> [The task] An exact transcript of all the records is required, with nothing left out.

> [Information provided]
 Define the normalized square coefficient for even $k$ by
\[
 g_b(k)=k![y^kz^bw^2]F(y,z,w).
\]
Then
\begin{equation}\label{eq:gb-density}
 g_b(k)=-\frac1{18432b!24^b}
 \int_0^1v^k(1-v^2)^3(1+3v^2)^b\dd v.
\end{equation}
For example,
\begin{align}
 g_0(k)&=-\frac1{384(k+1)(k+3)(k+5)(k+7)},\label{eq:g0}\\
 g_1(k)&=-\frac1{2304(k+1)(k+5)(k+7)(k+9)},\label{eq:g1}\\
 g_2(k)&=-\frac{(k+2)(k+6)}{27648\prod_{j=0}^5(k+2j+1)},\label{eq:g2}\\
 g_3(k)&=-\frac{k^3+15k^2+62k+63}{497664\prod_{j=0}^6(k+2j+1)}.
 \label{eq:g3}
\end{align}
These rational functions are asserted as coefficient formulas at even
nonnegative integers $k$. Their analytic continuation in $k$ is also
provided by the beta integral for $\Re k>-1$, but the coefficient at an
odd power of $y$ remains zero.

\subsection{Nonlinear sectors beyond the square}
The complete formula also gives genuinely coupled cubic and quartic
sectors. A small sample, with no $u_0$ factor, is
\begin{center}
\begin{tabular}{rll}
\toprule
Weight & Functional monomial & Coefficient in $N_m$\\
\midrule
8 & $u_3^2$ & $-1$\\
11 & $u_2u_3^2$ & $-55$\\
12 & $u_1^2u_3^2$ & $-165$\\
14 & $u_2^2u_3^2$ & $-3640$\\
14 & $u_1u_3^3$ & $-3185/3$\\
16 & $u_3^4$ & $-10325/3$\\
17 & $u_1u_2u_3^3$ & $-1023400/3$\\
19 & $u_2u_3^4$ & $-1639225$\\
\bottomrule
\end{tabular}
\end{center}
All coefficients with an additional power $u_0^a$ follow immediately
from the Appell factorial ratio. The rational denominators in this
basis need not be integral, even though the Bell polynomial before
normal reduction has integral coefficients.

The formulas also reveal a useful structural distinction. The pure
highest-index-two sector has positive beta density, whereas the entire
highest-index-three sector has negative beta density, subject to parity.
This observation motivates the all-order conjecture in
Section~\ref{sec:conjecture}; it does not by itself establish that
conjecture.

> [Written response]
 Define the normalized square coefficient for even $k$ by
\[
 g_b(k)=k![y^kz^bw^2]F(y,z,w).
\]
Then
\begin{equation}\label{eq:gb-density}
 g_b(k)=-\frac1{18432b!24^b}
 \int_0^1v^k(1-v^2)^3(1+3v^2)^b\dd v.
\end{equation}
For example,
\begin{align}
 g_0(k)&=-\frac1{384(k+1)(k+3)(k+5)(k+7)},\label{eq:g0}\\
 g_1(k)&=-\frac1{2304(k+1)(k+5)(k+7)(k+9)},\label{eq:g1}\\
 g_2(k)&=-\frac{(k+2)(k+6)}{27648\prod_{j=0}^5(k+2j+1)},\label{eq:g2}\\
 g_3(k)&=-\frac{k^3+15k^2+62k+63}{497664\prod_{j=0}^6(k+2j+1)}.
 \label{eq:g3}
\end{align}
These rational functions are asserted as coefficient formulas at even
nonnegative integers $k$. Their analytic continuation in $k$ is also
provided by the beta integral for $\Re k>-1$, but the coefficient at an
odd power of $y$ remains zero.

\subsection{Nonlinear sectors beyond the square}
The complete formula also gives genuinely coupled cubic and quartic
sectors. A small sample, with no $u_0$ factor, is
\begin{center}
\begin{tabular}{rll}
\toprule
Weight & Functional monomial & Coefficient in $N_m$\\
\midrule
8 & $u_3^2$ & $-1$\\
11 & $u_2u_3^2$ & $-55$\\
12 & $u_1^2u_3^2$ & $-165$\\
14 & $u_2^2u_3^2$ & $-3640$\\
14 & $u_1u_3^3$ & $-3185/3$\\
16 & $u_3^4$ & $-10325/3$\\
17 & $u_1u_2u_3^3$ & $-1023400/3$\\
19 & $u_2u_3^4$ & $-1639225$\\
\bottomrule
\end{tabular}
\end{center}
All coefficients with an additional power $u_0^a$ follow immediately
from the Appell factorial ratio. The rational denominators in this
basis need not be integral, even though the Bell polynomial before
normal reduction has integral coefficients.

The formulas also reveal a useful structural distinction. The pure
highest-index-two sector has positive beta density, whereas the entire
highest-index-three sector has negative beta density, subject to parity.
This observation motivates the all-order conjecture in
Section~\ref{sec:conjecture}; it does not by itself establish that
conjecture.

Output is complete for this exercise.